The Chinese Imperial is not a recognized dog by the AKC and in fact, there is tremendous controversy that follows these dogs and the debate continues in many canine circles such as the major kennel clubs, veterinarians, and other canine experts.
We have listed it on this site because so many people are looking for “teacup” Shih Tzu that we feel it is important to visit both sides of this argument. Therefore, what is the Chinese Imperial and why such fierce debate?
The AKC and the American Shih Tzu club claim that it is just a smaller version of the Shih Tzu. The standard for this breed states that the Shih Tzu should between 9 and 15 pounds.
The Chinese Imperial enthusiasts insist that there is a unique Imperial gene making this dog a unique breed. Most people in this camp believe this small dog existed for centuries in China. Even from the earliest history, it was considered a different breed from the Shih Tzu.
Shih Tzu fanciers or those who breed to the AKC standard believe that it was developed within the last 50 years as a way to dwarf down the size of Shih Tzu. They call it a “fad” or a “myth.” Whatever you believe, the CID is virtually identical to the Shih Tzu except for the size.

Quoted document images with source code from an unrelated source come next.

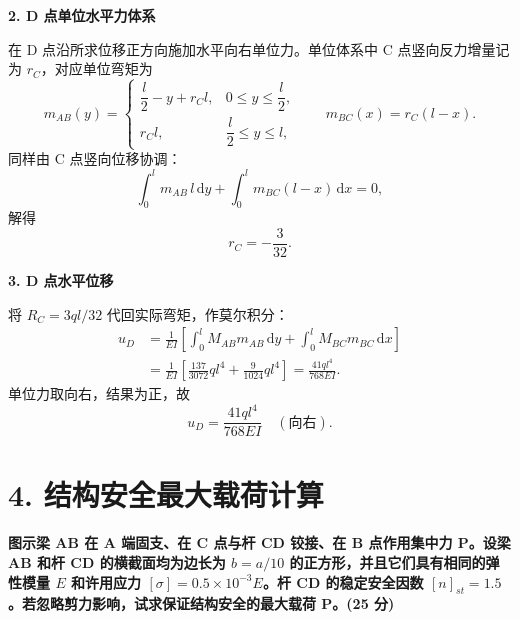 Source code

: \documentclass[11pt,a4paper]{ctexrep}
\newcommand{\diff}{\,\mathrm{d}}
\begin{document}
{\textbf{2. D 点单位水平力体系}

在 D 点沿所求位移正方向施加水平向右单位力。单位体系中 C 点竖向反力增量记为 $r_C$，对应单位弯矩为
\[
m_{AB}(y)=
\begin{cases}
\dfrac l2-y+r_C l, & 0\le y\le \dfrac l2,\\[4pt]
r_C l, & \dfrac l2\le y\le l,
\end{cases}
\qquad
m_{BC}(x)=r_C(l-x).
\]
同样由 C 点竖向位移协调：
\[
\int_0^l m_{AB}\,l\diff y+\int_0^l m_{BC}(l-x)\diff x=0,
\]
解得
\[
r_C=-\frac{3}{32}.
\]

\textbf{3. D 点水平位移}

将 $R_C=3ql/32$ 代回实际弯矩，作莫尔积分：
\[
\begin{aligned}
u_D
&=\frac1{EI}\left[
\int_0^l M_{AB}m_{AB}\diff y+\int_0^l M_{BC}m_{BC}\diff x
\right]\\
&=\frac1{EI}\left[
\frac{137}{3072}ql^4+\frac{9}{1024}ql^4
\right]
=\frac{41ql^4}{768EI}.
\end{aligned}
\]
单位力取向右，结果为正，故
\[
u_D=\frac{41ql^4}{768EI}\quad(\text{向右}).
\]




\section*{4. 结构安全最大载荷计算}

\textbf{图示梁 AB 在 A 端固支、在 C 点与杆 CD 铰接、在 B 点作用集中力 P。设梁 AB 和杆 CD 的横截面均为边长为 $b = a/10$ 的正方形，并且它们具有相同的弹性模量 $E$ 和许用应力 $[\sigma] = 0.5 \times 10^{-3} E$。杆 CD 的稳定安全因数 $[n]_{st} = 1.5$。若忽略剪力影响，试求保证结构安全的最大载荷 P。(25 分)}

\begin{center}
\end{center}}
\end{document}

The standard states that ideally, they should be between four and 7 pounds but never over 9 pounds and the height at the shoulders should be less than 9 inches. After 50 years, I personally would not call the Chinese Imperial a fad or a myth.
Because of their body size, these dogs often look as if their head is larger but in reality, the head is still smaller than a normal sized Shih Tzu. Their noses are often shorter than some Shih Tzu, but other than that, they look like a miniature version of a Shih Tzu.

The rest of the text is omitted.